- #1
nasim
- 9
- 0
can you solve:
[tex]\int_0^\infty\;\frac{\ln x\cdot\left( \tan^{-1} x\right)^3}{1+x^2}\;\mathrm dx[/tex]
[tex]\int_0^\infty\;\frac{\ln x\cdot\left( \tan^{-1} x\right)^3}{1+x^2}\;\mathrm dx[/tex]
cristo said:It's not zero, but it's not very nice either. Maple gives the answer as a sum of polylogarithms, lograithams and riemann zeta functions.
Parthalan said:I managed to get [itex]\frac{3}{64}[7\pi^2\zeta(3) - 31\zeta(5)][/itex] from Mathematica, though you might want to double check that.
Probably that's easier. Incidentally, the integral of arctan x is 1/x2 which suggests partial integration; also there are a lot of 1 + x2 in there... with a little effort you might be able to do this analytically...nasim said:anyhow, i will also try and see if i can do
[tex]\int_0^\infty\;\;\frac{\ln {(1+x^2)}\cdot \left( \tan^{-1} x\right)^3}{1+x^2}\;\;\mathrm dx[/tex]
CompuChip said:Probably that's easier. Incidentally, the integral of arctan x is 1/x2 which suggests partial integration; also there are a lot of 1 + x2 in there... with a little effort you might be able to do this analytically...
CompuChip said:[edit] on second thought, the indefinite integral also contains a lot of PolyLogs and other creepy functions; the definite integral evaluates to
[tex]\frac{1}{64} \left(\pi^4 \log (4)+24 \pi^2 \zeta (3)-93 \zeta(5)\right)[/tex]
so I doubt my remarks above[/edit]
Errr yeah. My holiday officially started today, appearantly my brain immediately shut down :grumpy:nasim said:did you actually mean to say [...]
Parthalan said:If you have to do it with algebra, have you thought about using substitution with [itex]u = \tan^{-1}(x) \implies du = \frac{1}{1+x^2}\,dx[/itex] to get [itex]\int \ln(1+x^2) \cdot \left [ \tan^{-1}(x) \right]^2\cdot u\,du[/itex]?
CompuChip said:[edit] on second thought, the indefinite integral also contains a lot of PolyLogs and other creepy functions; the definite integral evaluates to
[tex]\frac{1}{64} \left(\pi^4 \log (4)+24 \pi^2 \zeta (3)-93 \zeta(5)\right)[/tex]
so I doubt my remarks above[/edit]
I can't even tell what I was thinking. Sorry.Gib Z said:...

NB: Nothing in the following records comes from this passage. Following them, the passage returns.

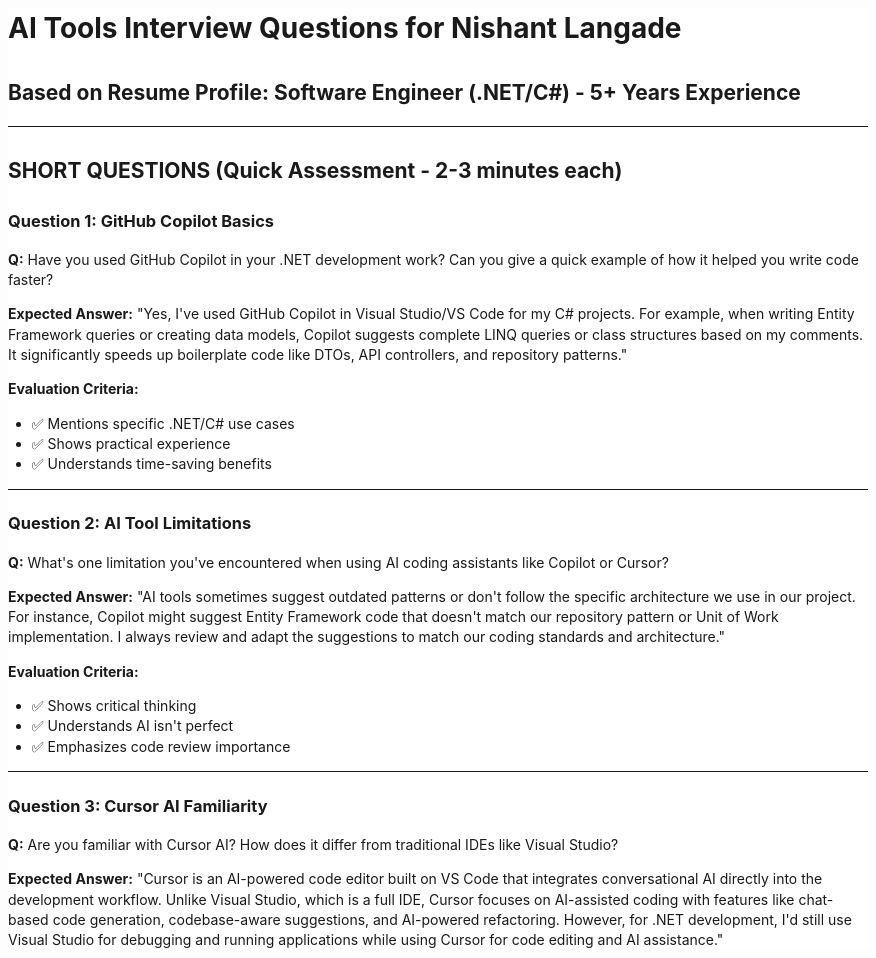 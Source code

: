 # AI Tools Interview Questions for Nishant Langade
## Based on Resume Profile: Software Engineer (.NET/C#) - 5+ Years Experience

---

## SHORT QUESTIONS (Quick Assessment - 2-3 minutes each)

### Question 1: GitHub Copilot Basics
**Q:** Have you used GitHub Copilot in your .NET development work? Can you give a quick example of how it helped you write code faster?

**Expected Answer:**
"Yes, I've used GitHub Copilot in Visual Studio/VS Code for my C# projects. For example, when writing Entity Framework queries or creating data models, Copilot suggests complete LINQ queries or class structures based on my comments. It significantly speeds up boilerplate code like DTOs, API controllers, and repository patterns."

**Evaluation Criteria:**
- ✅ Mentions specific .NET/C# use cases
- ✅ Shows practical experience
- ✅ Understands time-saving benefits

---

### Question 2: AI Tool Limitations
**Q:** What's one limitation you've encountered when using AI coding assistants like Copilot or Cursor?

**Expected Answer:**
"AI tools sometimes suggest outdated patterns or don't follow the specific architecture we use in our project. For instance, Copilot might suggest Entity Framework code that doesn't match our repository pattern or Unit of Work implementation. I always review and adapt the suggestions to match our coding standards and architecture."

**Evaluation Criteria:**
- ✅ Shows critical thinking
- ✅ Understands AI isn't perfect
- ✅ Emphasizes code review importance

---

### Question 3: Cursor AI Familiarity
**Q:** Are you familiar with Cursor AI? How does it differ from traditional IDEs like Visual Studio?

**Expected Answer:**
"Cursor is an AI-powered code editor built on VS Code that integrates conversational AI directly into the development workflow. Unlike Visual Studio, which is a full IDE, Cursor focuses on AI-assisted coding with features like chat-based code generation, codebase-aware suggestions, and AI-powered refactoring. However, for .NET development, I'd still use Visual Studio for debugging and running applications while using Cursor for code editing and AI assistance."
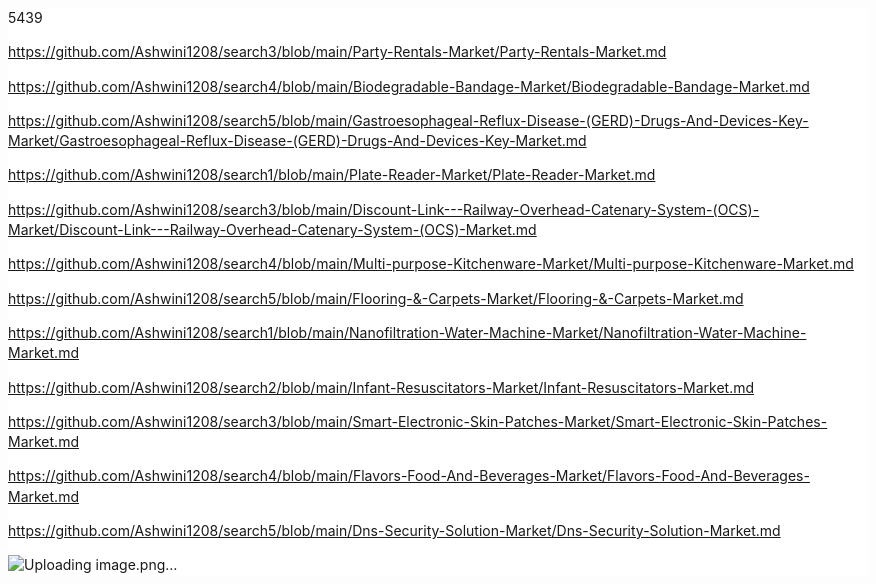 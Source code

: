 5439</p><p><a href="https://github.com/Ashwini1208/search3/blob/main/Party-Rentals-Market/Party-Rentals-Market.md">https://github.com/Ashwini1208/search3/blob/main/Party-Rentals-Market/Party-Rentals-Market.md</a></p><p><a href="https://github.com/Ashwini1208/search4/blob/main/Biodegradable-Bandage-Market/Biodegradable-Bandage-Market.md">https://github.com/Ashwini1208/search4/blob/main/Biodegradable-Bandage-Market/Biodegradable-Bandage-Market.md</a></p><p><a href="https://github.com/Ashwini1208/search5/blob/main/Gastroesophageal-Reflux-Disease-(GERD)-Drugs-And-Devices-Key-Market/Gastroesophageal-Reflux-Disease-(GERD)-Drugs-And-Devices-Key-Market.md">https://github.com/Ashwini1208/search5/blob/main/Gastroesophageal-Reflux-Disease-(GERD)-Drugs-And-Devices-Key-Market/Gastroesophageal-Reflux-Disease-(GERD)-Drugs-And-Devices-Key-Market.md</a></p><p><a href="https://github.com/Ashwini1208/search1/blob/main/Plate-Reader-Market/Plate-Reader-Market.md">https://github.com/Ashwini1208/search1/blob/main/Plate-Reader-Market/Plate-Reader-Market.md</a></p><p><a href="https://github.com/Ashwini1208/search3/blob/main/Discount-Link---Railway-Overhead-Catenary-System-(OCS)-Market/Discount-Link---Railway-Overhead-Catenary-System-(OCS)-Market.md">https://github.com/Ashwini1208/search3/blob/main/Discount-Link---Railway-Overhead-Catenary-System-(OCS)-Market/Discount-Link---Railway-Overhead-Catenary-System-(OCS)-Market.md</a></p><p><a href="https://github.com/Ashwini1208/search4/blob/main/Multi-purpose-Kitchenware-Market/Multi-purpose-Kitchenware-Market.md">https://github.com/Ashwini1208/search4/blob/main/Multi-purpose-Kitchenware-Market/Multi-purpose-Kitchenware-Market.md</a></p><p><a href="https://github.com/Ashwini1208/search5/blob/main/Flooring-&-Carpets-Market/Flooring-&-Carpets-Market.md">https://github.com/Ashwini1208/search5/blob/main/Flooring-&-Carpets-Market/Flooring-&-Carpets-Market.md</a></p><p><a href="https://github.com/Ashwini1208/search1/blob/main/Nanofiltration-Water-Machine-Market/Nanofiltration-Water-Machine-Market.md">https://github.com/Ashwini1208/search1/blob/main/Nanofiltration-Water-Machine-Market/Nanofiltration-Water-Machine-Market.md</a></p><p><a href="https://github.com/Ashwini1208/search2/blob/main/Infant-Resuscitators-Market/Infant-Resuscitators-Market.md">https://github.com/Ashwini1208/search2/blob/main/Infant-Resuscitators-Market/Infant-Resuscitators-Market.md</a></p><p><a href="https://github.com/Ashwini1208/search3/blob/main/Smart-Electronic-Skin-Patches-Market/Smart-Electronic-Skin-Patches-Market.md">https://github.com/Ashwini1208/search3/blob/main/Smart-Electronic-Skin-Patches-Market/Smart-Electronic-Skin-Patches-Market.md</a></p><p><a href="https://github.com/Ashwini1208/search4/blob/main/Flavors-Food-And-Beverages-Market/Flavors-Food-And-Beverages-Market.md">https://github.com/Ashwini1208/search4/blob/main/Flavors-Food-And-Beverages-Market/Flavors-Food-And-Beverages-Market.md</a></p><p><a href="https://github.com/Ashwini1208/search5/blob/main/Dns-Security-Solution-Market/Dns-Security-Solution-Market.md">https://github.com/Ashwini1208/search5/blob/main/Dns-Security-Solution-Market/Dns-Security-Solution-Market.md</a></p>
![Uploading image.png…]()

Gib Z said:Ahh kummer how did you change that infinite bound to pi/2, is [itex]\lim_{x\to \infty} \tan^{-1} x = \frac{\pi}{2}[/itex]? Because I was working on a solution to that last night and I got stuck at changing the bounds.
Gib Z said:Could you tell me how to derive that first limit in your post? I read something about that not being the actual limit, and that the limit does in fact not exist as the values oscillate or something like that, and the limits usually given to us, like the one in question, is the Principal Value of the limit. Although in this case I'm sure that is precisely what we want, The Principal Value of the Integral, as the integral clearly diverges otherwise.
Parthalan said:I think the point Gib Z is making (correct me if I'm wrong) is that, since [itex]\tan^{-1}(x)[/itex] is multivalued, we're using the branch cut of [itex](-\frac{\pi}{2}, \frac{\pi}{2})[/itex]. This is our choice of principal values, and then the limit is indeed [itex]\lim_{x \rightarrow \infty} \tan^{-1}(x) = \frac{\pi}{2}[/itex].
An integral is a mathematical concept that represents the area under a curve in a given interval. It is used to solve problems related to finding the total accumulation of a quantity over a given range.
ln x, also known as the natural logarithm, is the inverse function of the exponential function. It represents the power to which the base e, a mathematical constant approximately equal to 2.718, must be raised to produce a given number x.
tan⁻¹⁴ x, also known as the inverse tangent function, is the angle whose tangent is x. It can be thought of as the opposite of the tangent function, which calculates the ratio of the opposite side to the adjacent side of a right triangle.
To solve this integral, you can use integration by parts or substitution. You can also use a calculator or computer software to find the numerical value of the integral.
Solving integrals has various applications in mathematics, physics, and engineering. It allows us to find the area under a curve, find the volume of a solid, and calculate work and displacement. It is also useful in solving differential equations, which are used to model various real-world phenomena.